Records from a data source:
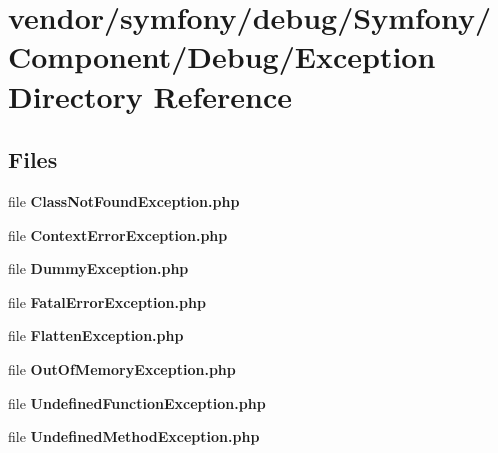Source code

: \section{vendor/symfony/debug/\+Symfony/\+Component/\+Debug/\+Exception Directory Reference}
\label{dir_bf358dafbcb73b373b823593d9f448c0}
\subsection*{Files}
\begin{DoxyCompactItemize}
\item 
file {\bf Class\+Not\+Found\+Exception.\+php}
\item 
file {\bf Context\+Error\+Exception.\+php}
\item 
file {\bf Dummy\+Exception.\+php}
\item 
file {\bf Fatal\+Error\+Exception.\+php}
\item 
file {\bf Flatten\+Exception.\+php}
\item 
file {\bf Out\+Of\+Memory\+Exception.\+php}
\item 
file {\bf Undefined\+Function\+Exception.\+php}
\item 
file {\bf Undefined\+Method\+Exception.\+php}
\end{DoxyCompactItemize}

- Work item -
For every line above that includes the string "DoxyCompactItemize", copy the line.

- Answer box -
\begin{DoxyCompactItemize}
\end{DoxyCompactItemize}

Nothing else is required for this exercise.